Equity · Equity distribution

How would 2 Co-Founders split equity if one brings capital and advisory and one brings sweat equity (Full time work)?

Guy Idan Entrepreneur

June 9th, 2021

Hey. How would 2 Co-Founders split equity if one brings capital and advisory and one brings sweat equity (Full time work)?

Alex Akinjayeju I am an entrepreneur and a scientist.

June 16th, 2021

Any rewards/renumeration in a founder cofounder arrangement has to be linked to specific milestones and achievements which should also be staged over time. There is a lot a play for example they both may not get on or better still the one person may not pull their weight which make divorce tricky especially if one of them stays and makes the business a success and the other walked away with valuable equity which they didn't help to build

Joe Bonavita

June 10th, 2021

The simplest way to accomplish this is to create a virtual salary and give each person the equivalent in equity based on their contribution.

For example:

Lets say you allocate 200,000 shares (or units if it's a LLC), @ $1.00 per share.

If person A puts in $100,000, they get 100,000 shares.

If person B has a virtual salary for $100,000, after person B has contributed a year's worth of time (or whatever metrics you come up with), they get 100,000. In this case though, the shares should be prorated on a monthly or weekly basis.

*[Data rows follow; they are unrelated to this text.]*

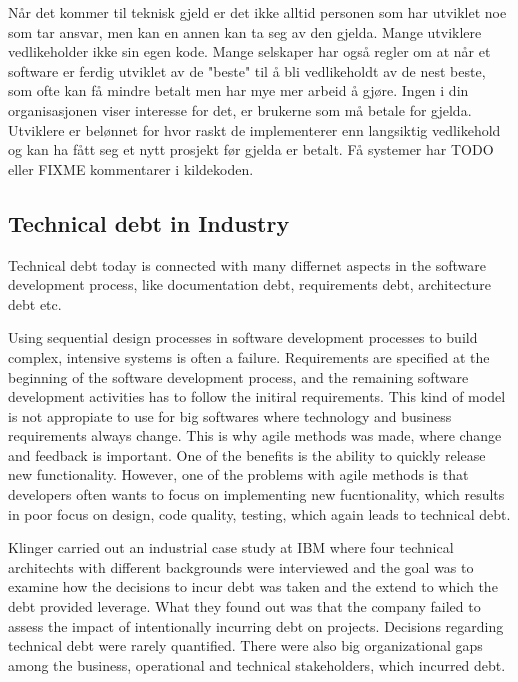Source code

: Når det kommer til teknisk gjeld er det ikke alltid personen som har utviklet noe som tar ansvar, men kan en annen kan ta seg av den gjelda. Mange utviklere vedlikeholder ikke sin egen kode. Mange selskaper har også regler om at når et software er ferdig utviklet av de "beste" til å bli vedlikeholdt av de nest beste, som ofte kan få mindre betalt men har mye mer arbeid å gjøre. Ingen i din organisasjonen viser interesse for det, er brukerne som må betale for gjelda. Utviklere er belønnet for hvor raskt de implementerer enn langsiktig vedlikehold og kan ha fått seg et nytt prosjekt før gjelda er betalt. Få systemer har TODO eller FIXME kommentarer i kildekoden. 




\subsection{Technical debt in Industry}
Technical debt today is connected with many differnet aspects in the software development process, like documentation debt, requirements debt, architecture debt etc. 

Using sequential design processes in software development processes to build complex, intensive systems is often a failure. Requirements are specified at the beginning of the software development process, and the remaining software development activities has to follow the initiral requirements. This kind of model is not appropiate to use for big softwares where technology and business requirements always change. This is why agile methods was made, where change and feedback is important. One of the benefits is the ability to quickly release new functionality. However, one of the problems with agile methods is that developers often wants to focus on implementing new fucntionality, which results in poor focus on design, code quality, testing, which again leads to technical debt.  

Klinger carried out an industrial case study at IBM where four technical architechts with different backgrounds were interviewed and the goal was to examine how the decisions to incur debt was taken and the extend to which the debt provided leverage\cite{p35-klinger}. What they found out was that the company failed to assess the impact of intentionally incurring debt on projects. Decisions regarding technical debt were rarely quantified. There were also big organizational gaps among the business, operational and technical stakeholders, which incurred debt.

If person A contributes $50,000, then they would be expected to put in another $50,000 worth of sweat equity.

I hope this makes sense.

Kadijah Reams Founder / CEO / Manager @AriNasDa Realty Co.

Last updated on June 17th, 2021

Maybe the one with the capital just want to see how the returns look to calculate if the idea is a good investment. Maybe the one bringing the sweat equity would like a silent partner. In this case the sweat equity partner just need to present a good pitch!

I would like to add @ Alex Akinjayeju:

If I can find a co-founder to take the first initiative to invest in my company we both would have to agree to whatever terms we want in a "Partnership Agreement." This eliminate any kind of thoughts that one person could walk away with more than the other. Later one founder can buy another founder out, but that will have to be in the agreement. At that point it won't really matter how much money they initially brought to the table because they provided the funds that you couldn't get anywhere else to get your business started! You will have paid them and you could send them on their jolly way!!!!!

I don't know about anyone else but the could thing about being able to bring sweat equity to the table as a co-founder is that you have the skills and knowledge that you can apply over and over.

Nobody can ever take that away!!!!!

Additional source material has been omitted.